## SUPPLIED DATA
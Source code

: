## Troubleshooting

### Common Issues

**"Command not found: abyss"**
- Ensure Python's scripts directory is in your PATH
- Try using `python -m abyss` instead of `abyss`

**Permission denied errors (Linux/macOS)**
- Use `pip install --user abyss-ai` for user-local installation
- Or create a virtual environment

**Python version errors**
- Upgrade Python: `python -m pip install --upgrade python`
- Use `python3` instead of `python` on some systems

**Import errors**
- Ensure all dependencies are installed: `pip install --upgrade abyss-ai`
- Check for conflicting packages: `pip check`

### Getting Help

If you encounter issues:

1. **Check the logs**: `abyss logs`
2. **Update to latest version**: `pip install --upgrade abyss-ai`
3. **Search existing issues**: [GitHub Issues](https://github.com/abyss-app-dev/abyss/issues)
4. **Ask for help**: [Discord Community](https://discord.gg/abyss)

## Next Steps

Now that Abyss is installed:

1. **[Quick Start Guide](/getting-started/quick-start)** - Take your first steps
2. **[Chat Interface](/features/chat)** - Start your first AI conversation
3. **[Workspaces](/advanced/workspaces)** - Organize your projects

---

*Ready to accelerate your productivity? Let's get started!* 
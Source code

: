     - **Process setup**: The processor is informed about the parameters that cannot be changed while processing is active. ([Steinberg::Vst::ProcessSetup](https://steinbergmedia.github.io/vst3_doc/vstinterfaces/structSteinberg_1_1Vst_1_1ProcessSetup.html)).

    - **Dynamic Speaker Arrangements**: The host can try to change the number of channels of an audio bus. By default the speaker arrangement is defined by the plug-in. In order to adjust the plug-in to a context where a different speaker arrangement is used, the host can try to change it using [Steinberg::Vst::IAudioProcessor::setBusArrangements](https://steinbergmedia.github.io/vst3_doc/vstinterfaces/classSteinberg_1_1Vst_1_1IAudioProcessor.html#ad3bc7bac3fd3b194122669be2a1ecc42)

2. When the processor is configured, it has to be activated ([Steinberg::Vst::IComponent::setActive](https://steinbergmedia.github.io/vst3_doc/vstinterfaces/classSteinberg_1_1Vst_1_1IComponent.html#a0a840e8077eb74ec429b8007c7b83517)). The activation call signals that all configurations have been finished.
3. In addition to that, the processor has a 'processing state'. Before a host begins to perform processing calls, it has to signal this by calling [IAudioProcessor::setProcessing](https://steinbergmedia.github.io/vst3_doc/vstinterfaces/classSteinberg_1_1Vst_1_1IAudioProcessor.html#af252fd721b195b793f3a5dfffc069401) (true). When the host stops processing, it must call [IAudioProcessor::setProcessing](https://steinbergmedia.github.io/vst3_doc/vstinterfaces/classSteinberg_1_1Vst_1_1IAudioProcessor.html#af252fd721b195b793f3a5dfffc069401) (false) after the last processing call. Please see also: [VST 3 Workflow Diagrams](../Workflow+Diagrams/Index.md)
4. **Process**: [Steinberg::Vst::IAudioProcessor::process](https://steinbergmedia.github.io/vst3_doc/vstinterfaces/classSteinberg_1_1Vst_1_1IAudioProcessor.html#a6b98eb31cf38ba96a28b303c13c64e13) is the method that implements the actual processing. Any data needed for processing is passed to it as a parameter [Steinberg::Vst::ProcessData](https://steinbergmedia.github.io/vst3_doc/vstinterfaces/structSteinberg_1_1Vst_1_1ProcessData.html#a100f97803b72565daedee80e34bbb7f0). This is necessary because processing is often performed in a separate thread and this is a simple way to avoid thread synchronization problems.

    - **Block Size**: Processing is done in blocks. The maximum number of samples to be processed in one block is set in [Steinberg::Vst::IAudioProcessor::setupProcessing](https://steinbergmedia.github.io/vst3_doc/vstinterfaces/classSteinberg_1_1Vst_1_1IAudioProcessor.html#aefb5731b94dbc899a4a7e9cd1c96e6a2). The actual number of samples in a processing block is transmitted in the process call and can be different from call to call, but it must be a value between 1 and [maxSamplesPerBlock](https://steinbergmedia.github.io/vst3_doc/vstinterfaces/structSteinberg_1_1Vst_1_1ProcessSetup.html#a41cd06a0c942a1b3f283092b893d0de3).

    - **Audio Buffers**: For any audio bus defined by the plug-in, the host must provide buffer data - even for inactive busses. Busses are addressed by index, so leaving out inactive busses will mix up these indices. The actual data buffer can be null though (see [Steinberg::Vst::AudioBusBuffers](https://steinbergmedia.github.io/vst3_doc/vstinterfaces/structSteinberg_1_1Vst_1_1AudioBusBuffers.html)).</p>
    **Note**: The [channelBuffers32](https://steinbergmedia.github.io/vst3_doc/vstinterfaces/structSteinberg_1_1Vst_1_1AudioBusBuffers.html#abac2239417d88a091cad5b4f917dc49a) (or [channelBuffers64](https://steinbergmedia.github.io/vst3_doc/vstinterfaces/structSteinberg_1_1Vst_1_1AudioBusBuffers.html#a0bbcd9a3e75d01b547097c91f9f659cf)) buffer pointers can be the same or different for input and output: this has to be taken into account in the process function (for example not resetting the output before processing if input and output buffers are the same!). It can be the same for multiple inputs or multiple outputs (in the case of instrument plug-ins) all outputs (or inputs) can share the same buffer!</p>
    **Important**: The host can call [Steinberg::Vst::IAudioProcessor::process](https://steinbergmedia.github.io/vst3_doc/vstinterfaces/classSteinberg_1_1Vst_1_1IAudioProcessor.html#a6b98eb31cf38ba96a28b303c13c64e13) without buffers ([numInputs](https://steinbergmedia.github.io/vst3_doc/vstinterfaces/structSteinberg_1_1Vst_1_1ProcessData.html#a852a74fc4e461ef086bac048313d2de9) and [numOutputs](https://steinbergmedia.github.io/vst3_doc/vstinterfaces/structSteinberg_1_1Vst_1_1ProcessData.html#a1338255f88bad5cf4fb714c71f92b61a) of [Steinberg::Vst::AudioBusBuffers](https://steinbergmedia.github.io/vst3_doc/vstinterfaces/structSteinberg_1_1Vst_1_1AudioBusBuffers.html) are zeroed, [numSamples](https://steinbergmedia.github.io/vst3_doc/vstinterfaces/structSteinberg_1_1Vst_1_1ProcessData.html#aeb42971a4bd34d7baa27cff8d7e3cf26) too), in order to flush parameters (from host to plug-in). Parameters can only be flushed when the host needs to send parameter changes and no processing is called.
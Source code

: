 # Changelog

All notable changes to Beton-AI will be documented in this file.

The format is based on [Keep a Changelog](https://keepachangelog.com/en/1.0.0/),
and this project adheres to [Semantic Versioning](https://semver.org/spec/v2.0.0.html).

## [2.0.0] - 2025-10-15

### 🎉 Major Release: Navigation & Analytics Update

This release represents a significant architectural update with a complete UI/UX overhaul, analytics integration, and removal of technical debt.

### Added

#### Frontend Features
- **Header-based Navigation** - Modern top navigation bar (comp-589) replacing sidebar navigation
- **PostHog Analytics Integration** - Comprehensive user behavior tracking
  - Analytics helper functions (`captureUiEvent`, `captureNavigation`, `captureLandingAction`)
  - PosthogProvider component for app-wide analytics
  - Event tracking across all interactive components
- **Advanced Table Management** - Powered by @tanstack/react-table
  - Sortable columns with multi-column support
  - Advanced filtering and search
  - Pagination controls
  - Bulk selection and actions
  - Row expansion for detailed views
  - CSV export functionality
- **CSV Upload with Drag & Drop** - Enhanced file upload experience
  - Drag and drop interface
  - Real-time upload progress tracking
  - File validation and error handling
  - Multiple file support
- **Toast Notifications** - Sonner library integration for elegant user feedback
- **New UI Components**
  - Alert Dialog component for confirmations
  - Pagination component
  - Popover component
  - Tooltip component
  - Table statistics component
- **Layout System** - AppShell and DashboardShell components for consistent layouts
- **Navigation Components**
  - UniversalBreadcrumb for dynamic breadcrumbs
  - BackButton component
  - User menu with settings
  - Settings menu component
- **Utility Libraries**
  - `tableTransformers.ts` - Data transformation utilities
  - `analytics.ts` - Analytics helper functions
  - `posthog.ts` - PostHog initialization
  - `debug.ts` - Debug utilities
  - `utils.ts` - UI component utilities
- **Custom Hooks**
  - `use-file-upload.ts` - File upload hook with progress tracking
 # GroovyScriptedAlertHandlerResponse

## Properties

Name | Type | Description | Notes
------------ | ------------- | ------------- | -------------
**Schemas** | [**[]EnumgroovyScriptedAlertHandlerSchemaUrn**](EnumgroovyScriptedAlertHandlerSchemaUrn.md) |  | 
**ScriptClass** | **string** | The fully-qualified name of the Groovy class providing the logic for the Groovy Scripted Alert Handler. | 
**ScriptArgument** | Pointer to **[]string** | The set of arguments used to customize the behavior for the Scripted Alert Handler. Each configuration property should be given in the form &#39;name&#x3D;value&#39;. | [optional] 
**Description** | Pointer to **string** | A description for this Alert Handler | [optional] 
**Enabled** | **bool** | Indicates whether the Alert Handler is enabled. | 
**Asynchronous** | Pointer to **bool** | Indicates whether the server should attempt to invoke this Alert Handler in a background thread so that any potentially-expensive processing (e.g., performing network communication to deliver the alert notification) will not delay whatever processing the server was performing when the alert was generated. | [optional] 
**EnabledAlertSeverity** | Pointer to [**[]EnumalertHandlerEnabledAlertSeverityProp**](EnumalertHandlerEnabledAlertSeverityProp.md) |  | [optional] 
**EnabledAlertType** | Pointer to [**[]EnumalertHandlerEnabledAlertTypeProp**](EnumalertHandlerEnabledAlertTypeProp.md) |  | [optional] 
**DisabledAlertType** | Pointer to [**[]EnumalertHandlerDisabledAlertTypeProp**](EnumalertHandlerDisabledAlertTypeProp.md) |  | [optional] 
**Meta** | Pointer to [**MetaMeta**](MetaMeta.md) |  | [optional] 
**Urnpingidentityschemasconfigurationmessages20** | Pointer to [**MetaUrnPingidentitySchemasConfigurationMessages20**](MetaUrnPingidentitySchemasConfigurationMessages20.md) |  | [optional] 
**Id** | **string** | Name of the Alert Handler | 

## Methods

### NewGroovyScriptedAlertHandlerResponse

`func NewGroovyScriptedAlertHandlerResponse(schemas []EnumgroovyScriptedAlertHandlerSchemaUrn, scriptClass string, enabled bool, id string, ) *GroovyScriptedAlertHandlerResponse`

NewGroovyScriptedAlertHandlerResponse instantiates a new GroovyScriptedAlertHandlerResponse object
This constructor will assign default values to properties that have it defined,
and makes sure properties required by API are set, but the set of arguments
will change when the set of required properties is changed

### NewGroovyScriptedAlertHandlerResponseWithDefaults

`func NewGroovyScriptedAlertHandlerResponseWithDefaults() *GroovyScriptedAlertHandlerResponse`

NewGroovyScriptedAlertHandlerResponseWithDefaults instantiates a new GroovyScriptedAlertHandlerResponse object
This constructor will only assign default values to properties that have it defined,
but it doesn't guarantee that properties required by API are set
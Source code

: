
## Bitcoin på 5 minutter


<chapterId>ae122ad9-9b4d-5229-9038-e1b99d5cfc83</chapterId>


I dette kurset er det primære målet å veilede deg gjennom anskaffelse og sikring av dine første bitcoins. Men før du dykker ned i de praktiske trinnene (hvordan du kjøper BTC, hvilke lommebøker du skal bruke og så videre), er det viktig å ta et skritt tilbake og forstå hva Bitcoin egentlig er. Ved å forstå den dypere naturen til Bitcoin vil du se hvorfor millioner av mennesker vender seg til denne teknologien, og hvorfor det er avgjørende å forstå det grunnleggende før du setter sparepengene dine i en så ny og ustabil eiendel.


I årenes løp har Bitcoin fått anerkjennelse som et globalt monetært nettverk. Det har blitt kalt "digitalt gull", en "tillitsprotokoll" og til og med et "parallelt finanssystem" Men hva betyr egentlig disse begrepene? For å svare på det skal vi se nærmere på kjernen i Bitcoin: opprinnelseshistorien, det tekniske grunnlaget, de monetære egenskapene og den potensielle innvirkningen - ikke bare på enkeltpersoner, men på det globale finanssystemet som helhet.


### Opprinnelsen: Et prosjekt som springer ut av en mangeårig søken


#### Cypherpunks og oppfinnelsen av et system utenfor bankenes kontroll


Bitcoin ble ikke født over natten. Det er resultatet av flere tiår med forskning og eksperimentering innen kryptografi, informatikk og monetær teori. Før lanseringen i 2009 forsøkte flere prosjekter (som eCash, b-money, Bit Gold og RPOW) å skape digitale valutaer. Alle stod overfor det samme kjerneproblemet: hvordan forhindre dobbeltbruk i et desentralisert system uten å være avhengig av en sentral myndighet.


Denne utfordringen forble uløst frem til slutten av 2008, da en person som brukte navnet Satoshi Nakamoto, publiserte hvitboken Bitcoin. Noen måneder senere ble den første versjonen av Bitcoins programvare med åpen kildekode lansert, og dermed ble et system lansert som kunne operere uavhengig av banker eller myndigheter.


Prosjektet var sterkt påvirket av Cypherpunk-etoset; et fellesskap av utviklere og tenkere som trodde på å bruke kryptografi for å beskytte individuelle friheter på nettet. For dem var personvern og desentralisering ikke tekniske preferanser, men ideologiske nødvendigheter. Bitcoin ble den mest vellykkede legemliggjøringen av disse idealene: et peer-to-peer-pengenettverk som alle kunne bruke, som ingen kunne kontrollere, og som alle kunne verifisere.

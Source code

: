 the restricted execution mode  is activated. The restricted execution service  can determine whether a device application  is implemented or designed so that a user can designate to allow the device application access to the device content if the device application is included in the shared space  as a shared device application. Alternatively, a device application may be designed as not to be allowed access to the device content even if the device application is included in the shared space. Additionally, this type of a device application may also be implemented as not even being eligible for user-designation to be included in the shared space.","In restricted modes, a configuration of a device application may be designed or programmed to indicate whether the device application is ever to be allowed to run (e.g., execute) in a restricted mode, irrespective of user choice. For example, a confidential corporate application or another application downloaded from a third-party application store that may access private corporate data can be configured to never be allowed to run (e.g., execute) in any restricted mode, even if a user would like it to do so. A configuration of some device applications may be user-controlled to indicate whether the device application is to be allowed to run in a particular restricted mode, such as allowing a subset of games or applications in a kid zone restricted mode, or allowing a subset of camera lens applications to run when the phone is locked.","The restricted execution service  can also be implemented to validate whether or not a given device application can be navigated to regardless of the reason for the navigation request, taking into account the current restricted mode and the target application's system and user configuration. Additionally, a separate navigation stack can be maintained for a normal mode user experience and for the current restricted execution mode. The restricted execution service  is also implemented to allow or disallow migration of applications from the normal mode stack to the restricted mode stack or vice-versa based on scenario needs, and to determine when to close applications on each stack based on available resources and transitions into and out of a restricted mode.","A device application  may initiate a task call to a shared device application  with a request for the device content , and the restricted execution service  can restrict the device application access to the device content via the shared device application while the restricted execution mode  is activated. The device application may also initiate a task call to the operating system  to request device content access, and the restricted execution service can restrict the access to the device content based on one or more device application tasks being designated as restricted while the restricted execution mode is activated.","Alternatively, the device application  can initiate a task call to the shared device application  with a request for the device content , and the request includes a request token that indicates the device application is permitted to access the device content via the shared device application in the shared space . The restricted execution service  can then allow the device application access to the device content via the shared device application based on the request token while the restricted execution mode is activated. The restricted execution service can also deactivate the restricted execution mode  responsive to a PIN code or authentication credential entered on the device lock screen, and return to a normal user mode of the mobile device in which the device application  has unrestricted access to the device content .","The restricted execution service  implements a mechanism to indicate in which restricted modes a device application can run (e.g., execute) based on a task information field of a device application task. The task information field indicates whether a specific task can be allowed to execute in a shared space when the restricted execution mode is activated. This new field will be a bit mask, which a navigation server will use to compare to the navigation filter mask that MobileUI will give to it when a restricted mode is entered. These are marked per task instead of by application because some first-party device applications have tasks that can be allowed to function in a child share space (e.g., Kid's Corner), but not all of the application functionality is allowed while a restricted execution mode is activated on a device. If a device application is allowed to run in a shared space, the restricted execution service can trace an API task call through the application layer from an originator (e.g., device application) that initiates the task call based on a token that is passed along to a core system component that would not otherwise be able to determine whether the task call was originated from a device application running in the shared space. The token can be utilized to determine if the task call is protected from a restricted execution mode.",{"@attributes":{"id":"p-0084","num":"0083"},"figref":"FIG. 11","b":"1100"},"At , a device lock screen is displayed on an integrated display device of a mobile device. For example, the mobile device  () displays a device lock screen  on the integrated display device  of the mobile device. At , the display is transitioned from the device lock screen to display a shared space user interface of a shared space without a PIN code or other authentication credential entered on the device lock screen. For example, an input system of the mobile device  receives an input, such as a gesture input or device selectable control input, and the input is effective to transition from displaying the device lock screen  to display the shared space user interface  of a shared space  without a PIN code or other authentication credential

## WHAT THE TASK REQUIRES
Retype, in the same exact form, the lines of the material above from the line holding "- **Layout System**" through the line holding "- PostHog initialization".

## FINAL ANSWER
- **Layout System** - AppShell and DashboardShell components for consistent layouts
- **Navigation Components**
  - UniversalBreadcrumb for dynamic breadcrumbs
  - BackButton component
  - User menu with settings
  - Settings menu component
- **Utility Libraries**
  - `tableTransformers.ts` - Data transformation utilities
  - `analytics.ts` - Analytics helper functions
  - `posthog.ts` - PostHog initialization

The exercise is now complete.